Nesta segunda-feira (14), o presidente Luiz Inácio Lula da Silva, assinou o decreto que regulamenta a Lei da Reciprocidade, autorizando o Brasil a retaliar países que imponham barreiras comerciais aos produtos brasileiros. A medida é uma resposta direta à decisão do presidente dos Estados Unidos, Donald Trump, que anunciou tarifas de 50% sobre importações brasileiras.
O decreto publicado pelo governo detalha como a Lei nº 12.546/2011 poderá ser aplicada em situações de retaliação comercial. Com a regulamentação, o Brasil ganha respaldo legal para adotar medidas equivalentes ou proporcionais contra países que desrespeitem os acordos comerciais ou prejudiquem a economia nacional.
O decreto será publicado na edição desta terça-feira (15) do Diário Oficial da União. O governo não divulgou o conteúdo.
Lei da reciprocidade
Lula, no entanto, afirmou que o Brasil responderá de forma firme, mas dentro da legalidade internacional. “Vamos usar os instrumentos da diplomacia e da lei da reciprocidade. O Brasil não aceitará imposições injustas sem reação”, destacou.
A postura do governo é tentar manter as portas abertas para o diálogo, ao mesmo tempo em que protege os interesses da economia brasileira. A equipe diplomática já articula medidas junto ao Itamaraty e à Organização Mundial do Comércio (OMC).
O governo já mobiliza sua equipe econômica e diplomática para avaliar as consequências da tarifa de 50% sobre produtos brasileiros e prepara uma reação coordenada junto a parceiros internacionais.

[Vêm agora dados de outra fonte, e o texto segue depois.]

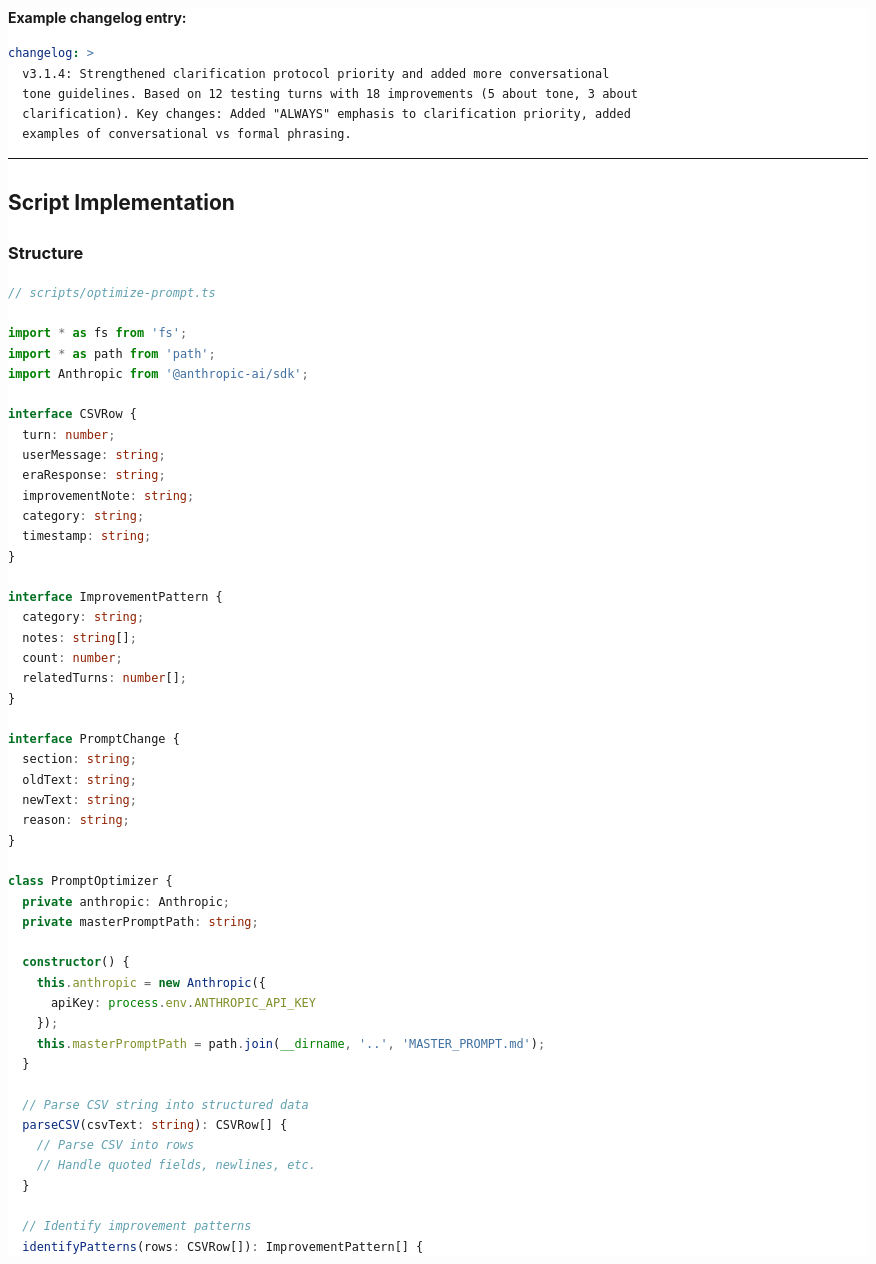 **Example changelog entry:**
```yaml
changelog: >
  v3.1.4: Strengthened clarification protocol priority and added more conversational
  tone guidelines. Based on 12 testing turns with 18 improvements (5 about tone, 3 about
  clarification). Key changes: Added "ALWAYS" emphasis to clarification priority, added
  examples of conversational vs formal phrasing.
```

---

## Script Implementation

### Structure

```typescript
// scripts/optimize-prompt.ts

import * as fs from 'fs';
import * as path from 'path';
import Anthropic from '@anthropic-ai/sdk';

interface CSVRow {
  turn: number;
  userMessage: string;
  eraResponse: string;
  improvementNote: string;
  category: string;
  timestamp: string;
}

interface ImprovementPattern {
  category: string;
  notes: string[];
  count: number;
  relatedTurns: number[];
}

interface PromptChange {
  section: string;
  oldText: string;
  newText: string;
  reason: string;
}

class PromptOptimizer {
  private anthropic: Anthropic;
  private masterPromptPath: string;

  constructor() {
    this.anthropic = new Anthropic({
      apiKey: process.env.ANTHROPIC_API_KEY
    });
    this.masterPromptPath = path.join(__dirname, '..', 'MASTER_PROMPT.md');
  }

  // Parse CSV string into structured data
  parseCSV(csvText: string): CSVRow[] {
    // Parse CSV into rows
    // Handle quoted fields, newlines, etc.
  }

  // Identify improvement patterns
  identifyPatterns(rows: CSVRow[]): ImprovementPattern[] {
```
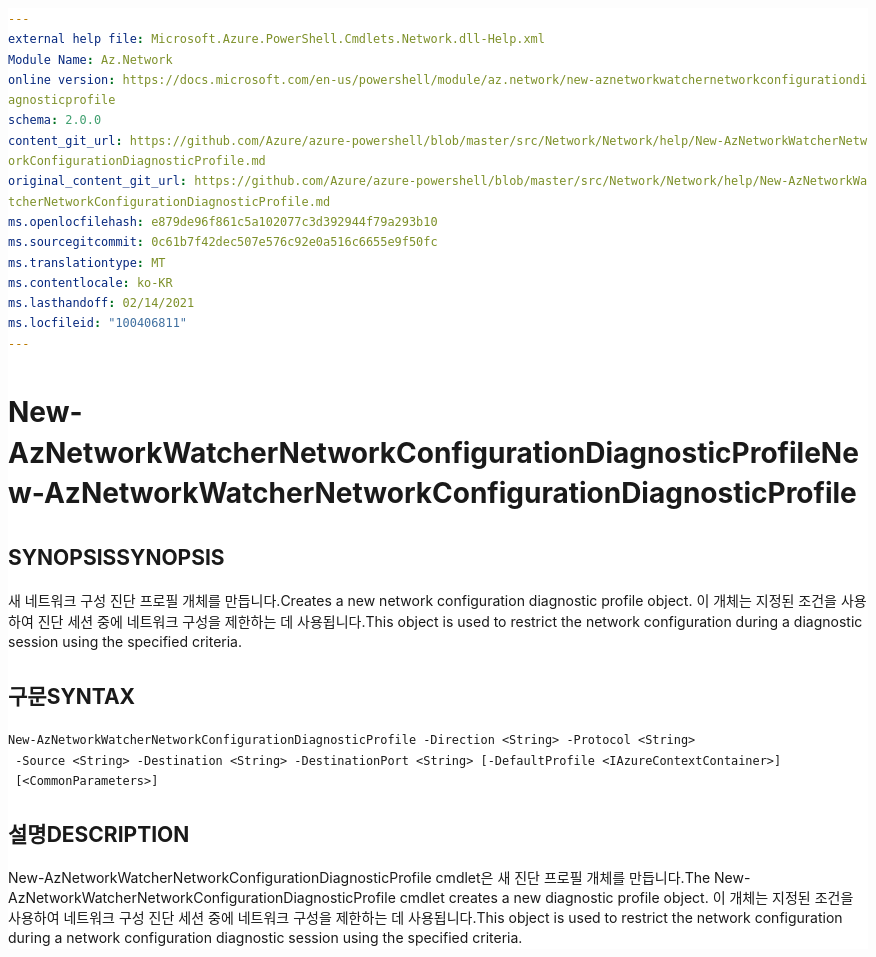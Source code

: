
```yaml
---
external help file: Microsoft.Azure.PowerShell.Cmdlets.Network.dll-Help.xml
Module Name: Az.Network
online version: https://docs.microsoft.com/en-us/powershell/module/az.network/new-aznetworkwatchernetworkconfigurationdiagnosticprofile
schema: 2.0.0
content_git_url: https://github.com/Azure/azure-powershell/blob/master/src/Network/Network/help/New-AzNetworkWatcherNetworkConfigurationDiagnosticProfile.md
original_content_git_url: https://github.com/Azure/azure-powershell/blob/master/src/Network/Network/help/New-AzNetworkWatcherNetworkConfigurationDiagnosticProfile.md
ms.openlocfilehash: e879de96f861c5a102077c3d392944f79a293b10
ms.sourcegitcommit: 0c61b7f42dec507e576c92e0a516c6655e9f50fc
ms.translationtype: MT
ms.contentlocale: ko-KR
ms.lasthandoff: 02/14/2021
ms.locfileid: "100406811"
---
```

# <span data-ttu-id="84bb5-101">New-AzNetworkWatcherNetworkConfigurationDiagnosticProfile</span><span class="sxs-lookup"><span data-stu-id="84bb5-101">New-AzNetworkWatcherNetworkConfigurationDiagnosticProfile</span></span>

## <span data-ttu-id="84bb5-102">SYNOPSIS</span><span class="sxs-lookup"><span data-stu-id="84bb5-102">SYNOPSIS</span></span>
<span data-ttu-id="84bb5-103">새 네트워크 구성 진단 프로필 개체를 만듭니다.</span><span class="sxs-lookup"><span data-stu-id="84bb5-103">Creates a new network configuration diagnostic profile object.</span></span> <span data-ttu-id="84bb5-104">이 개체는 지정된 조건을 사용하여 진단 세션 중에 네트워크 구성을 제한하는 데 사용됩니다.</span><span class="sxs-lookup"><span data-stu-id="84bb5-104">This object is used to restrict the network configuration during a diagnostic session using the specified criteria.</span></span>

## <span data-ttu-id="84bb5-105">구문</span><span class="sxs-lookup"><span data-stu-id="84bb5-105">SYNTAX</span></span>

```
New-AzNetworkWatcherNetworkConfigurationDiagnosticProfile -Direction <String> -Protocol <String>
 -Source <String> -Destination <String> -DestinationPort <String> [-DefaultProfile <IAzureContextContainer>]
 [<CommonParameters>]
```

## <span data-ttu-id="84bb5-106">설명</span><span class="sxs-lookup"><span data-stu-id="84bb5-106">DESCRIPTION</span></span>
<span data-ttu-id="84bb5-107">New-AzNetworkWatcherNetworkConfigurationDiagnosticProfile cmdlet은 새 진단 프로필 개체를 만듭니다.</span><span class="sxs-lookup"><span data-stu-id="84bb5-107">The New-AzNetworkWatcherNetworkConfigurationDiagnosticProfile cmdlet creates a new diagnostic profile object.</span></span> <span data-ttu-id="84bb5-108">이 개체는 지정된 조건을 사용하여 네트워크 구성 진단 세션 중에 네트워크 구성을 제한하는 데 사용됩니다.</span><span class="sxs-lookup"><span data-stu-id="84bb5-108">This object is used to restrict the network configuration during a network configuration diagnostic session using the specified criteria.</span></span>

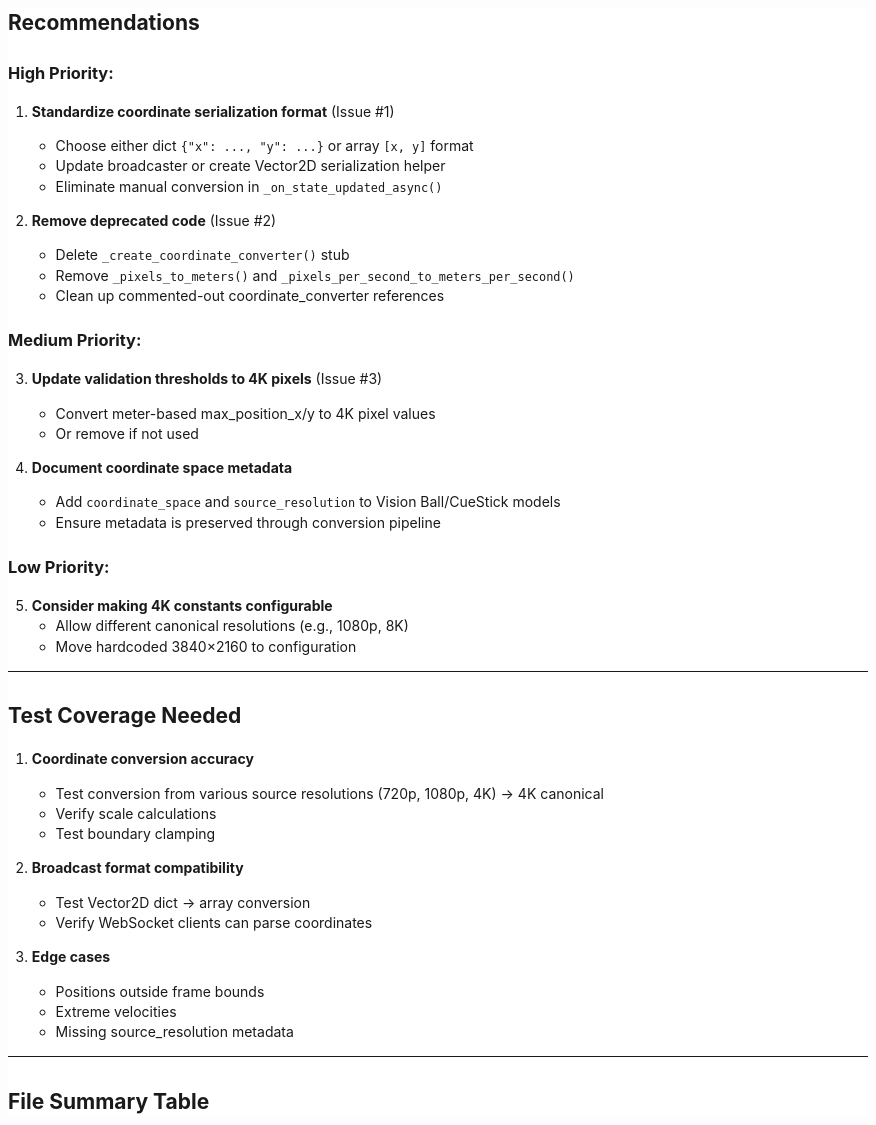 
## Recommendations

### High Priority:

1. **Standardize coordinate serialization format** (Issue #1)
   - Choose either dict `{"x": ..., "y": ...}` or array `[x, y]` format
   - Update broadcaster or create Vector2D serialization helper
   - Eliminate manual conversion in `_on_state_updated_async()`

2. **Remove deprecated code** (Issue #2)
   - Delete `_create_coordinate_converter()` stub
   - Remove `_pixels_to_meters()` and `_pixels_per_second_to_meters_per_second()`
   - Clean up commented-out coordinate_converter references

### Medium Priority:

3. **Update validation thresholds to 4K pixels** (Issue #3)
   - Convert meter-based max_position_x/y to 4K pixel values
   - Or remove if not used

4. **Document coordinate space metadata**
   - Add `coordinate_space` and `source_resolution` to Vision Ball/CueStick models
   - Ensure metadata is preserved through conversion pipeline

### Low Priority:

5. **Consider making 4K constants configurable**
   - Allow different canonical resolutions (e.g., 1080p, 8K)
   - Move hardcoded 3840×2160 to configuration

---

## Test Coverage Needed

1. **Coordinate conversion accuracy**
   - Test conversion from various source resolutions (720p, 1080p, 4K) → 4K canonical
   - Verify scale calculations
   - Test boundary clamping

2. **Broadcast format compatibility**
   - Test Vector2D dict → array conversion
   - Verify WebSocket clients can parse coordinates

3. **Edge cases**
   - Positions outside frame bounds
   - Extreme velocities
   - Missing source_resolution metadata

---

## File Summary Table
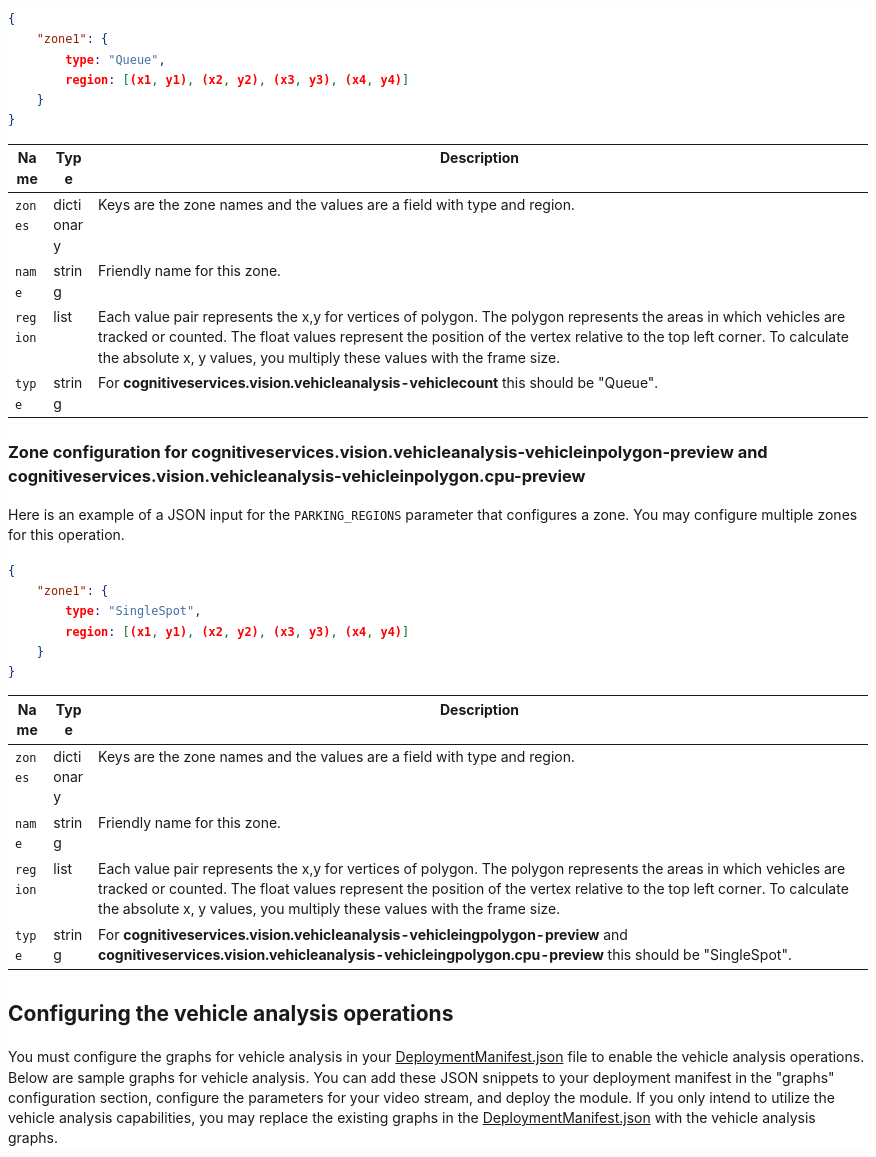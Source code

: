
 ```json
{
    "zone1": {
        type: "Queue",
        region: [(x1, y1), (x2, y2), (x3, y3), (x4, y4)]
    }
}
```

| Name | Type| Description|
|---------|---------|---------|
| `zones` | dictionary | Keys are the zone names and the values are a field with type and region.|
| `name` | string| Friendly name for this zone.|
| `region` | list| Each value pair represents the x,y for vertices of polygon. The polygon represents the areas in which vehicles are tracked or counted. The float values represent the position of the vertex relative to the top left corner. To calculate the absolute x, y values, you multiply these values with the frame size. 
| `type` | string| For **cognitiveservices.vision.vehicleanalysis-vehiclecount** this should be "Queue".|


### Zone configuration for cognitiveservices.vision.vehicleanalysis-vehicleinpolygon-preview and cognitiveservices.vision.vehicleanalysis-vehicleinpolygon.cpu-preview

Here is an example of a JSON input for the `PARKING_REGIONS` parameter that configures a zone. You may configure multiple zones for this operation.

```json
{
    "zone1": {
        type: "SingleSpot",
        region: [(x1, y1), (x2, y2), (x3, y3), (x4, y4)]
    }
}
```

| Name | Type| Description|
|---------|---------|---------|
| `zones` | dictionary | Keys are the zone names and the values are a field with type and region.|
| `name` | string| Friendly name for this zone.|
| `region` | list| Each value pair represents the x,y for vertices of polygon. The polygon represents the areas in which vehicles are tracked or counted. The float values represent the position of the vertex relative to the top left corner. To calculate the absolute x, y values, you multiply these values with the frame size. 
| `type` | string| For **cognitiveservices.vision.vehicleanalysis-vehicleingpolygon-preview** and **cognitiveservices.vision.vehicleanalysis-vehicleingpolygon.cpu-preview** this should be "SingleSpot".|

## Configuring the vehicle analysis operations

You must configure the graphs for vehicle analysis in your [DeploymentManifest.json](https://github.com/Azure-Samples/cognitive-services-sample-data-files/blob/master/ComputerVision/spatial-analysis/DeploymentManifest.json) file to enable the vehicle analysis operations. Below are sample graphs for vehicle analysis. You can add these JSON snippets to your deployment manifest in the "graphs" configuration section, configure the parameters for your video stream, and deploy the module. If you only intend to utilize the vehicle analysis capabilities, you may replace the existing graphs in the [DeploymentManifest.json](https://github.com/Azure-Samples/cognitive-services-sample-data-files/blob/master/ComputerVision/spatial-analysis/DeploymentManifest.json) with the vehicle analysis graphs.
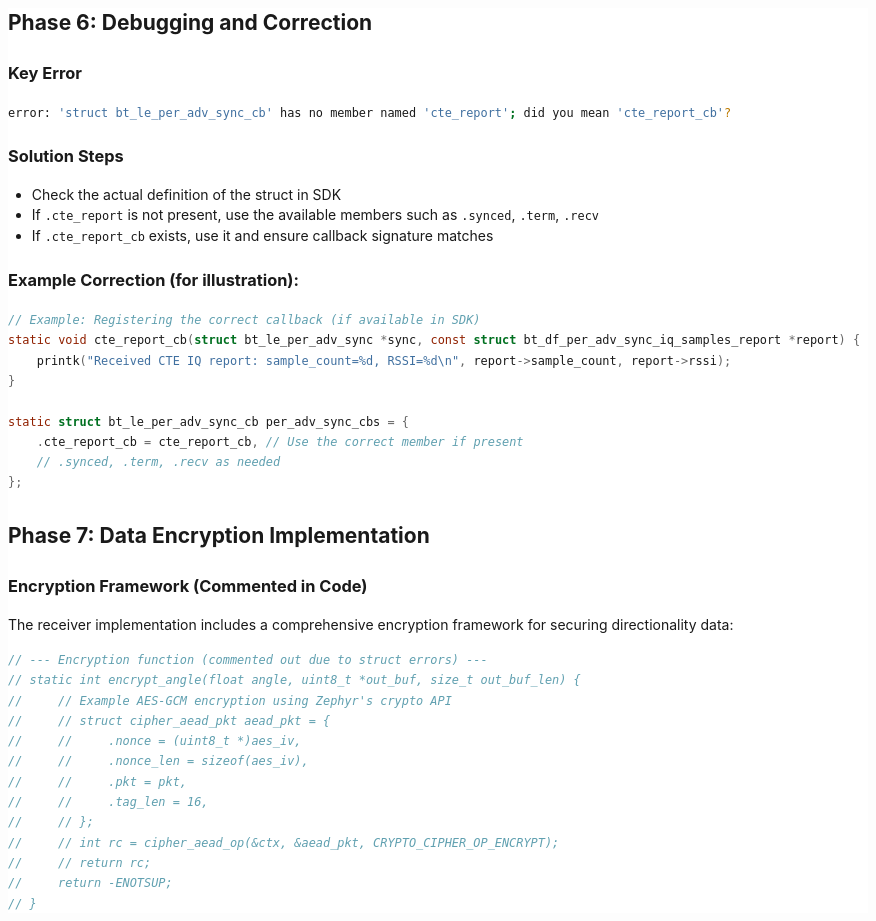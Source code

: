 
## Phase 6: Debugging and Correction

### Key Error

```bash
error: 'struct bt_le_per_adv_sync_cb' has no member named 'cte_report'; did you mean 'cte_report_cb'?
```


### Solution Steps

- Check the actual definition of the struct in SDK
- If `.cte_report` is not present, use the available members such as `.synced`, `.term`, `.recv`
- If `.cte_report_cb` exists, use it and ensure callback signature matches


### Example Correction (for illustration):

```c
// Example: Registering the correct callback (if available in SDK)
static void cte_report_cb(struct bt_le_per_adv_sync *sync, const struct bt_df_per_adv_sync_iq_samples_report *report) {
    printk("Received CTE IQ report: sample_count=%d, RSSI=%d\n", report->sample_count, report->rssi);
}

static struct bt_le_per_adv_sync_cb per_adv_sync_cbs = {
    .cte_report_cb = cte_report_cb, // Use the correct member if present
    // .synced, .term, .recv as needed
};
```


## Phase 7: Data Encryption Implementation

### Encryption Framework (Commented in Code)

The receiver implementation includes a comprehensive encryption framework for securing directionality data:

```c
// --- Encryption function (commented out due to struct errors) ---
// static int encrypt_angle(float angle, uint8_t *out_buf, size_t out_buf_len) {
//     // Example AES-GCM encryption using Zephyr's crypto API
//     // struct cipher_aead_pkt aead_pkt = {
//     //     .nonce = (uint8_t *)aes_iv,
//     //     .nonce_len = sizeof(aes_iv),
//     //     .pkt = pkt,
//     //     .tag_len = 16,
//     // };
//     // int rc = cipher_aead_op(&ctx, &aead_pkt, CRYPTO_CIPHER_OP_ENCRYPT);
//     // return rc;
//     return -ENOTSUP;
// }
```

A declaração de Lula marca uma tentativa de manter o equilíbrio entre a defesa da soberania nacional e a preservação das relações comerciais com os Estados Unidos.
Lula assina decreto da Lei da Reciprocidade (Vídeo: reprodução/ Instagram/@portalg1)
Nova tarifa
A nova tarifa afeta diretamente produtos como: aço, carne bovina, soja e café, que representam uma parte significativa da pauta de exportações brasileiras aos Estados Unidos. Especialistas acreditam que a decisão pode ter impacto direto na balança comercial entre os dois países e gerar tensões diplomáticas.
O Palácio do Planalto ainda não respondeu oficialmente à carta. Nos bastidores, fontes do governo afirmam que a medida tem caráter político e pode ser revertida em caso de mudança na presidência dos EUA, já que Trump ainda disputa a reeleição no pleito de novembro deste ano.
A Confederação Nacional da Indústria (CNI) e entidades do agronegócio demonstraram preocupação com os efeitos da tarifa sobre o setor produtivo brasileiro. Exportadores temem uma retração nas vendas e o redirecionamento de mercadorias para mercados menos lucrativos.
Além disso, o governo dos Estados Unidos indicou que poderá ampliar as tarifas caso o Brasil reaja com contramedidas. O Ministério das Relações Exteriores está avaliando uma resposta diplomática.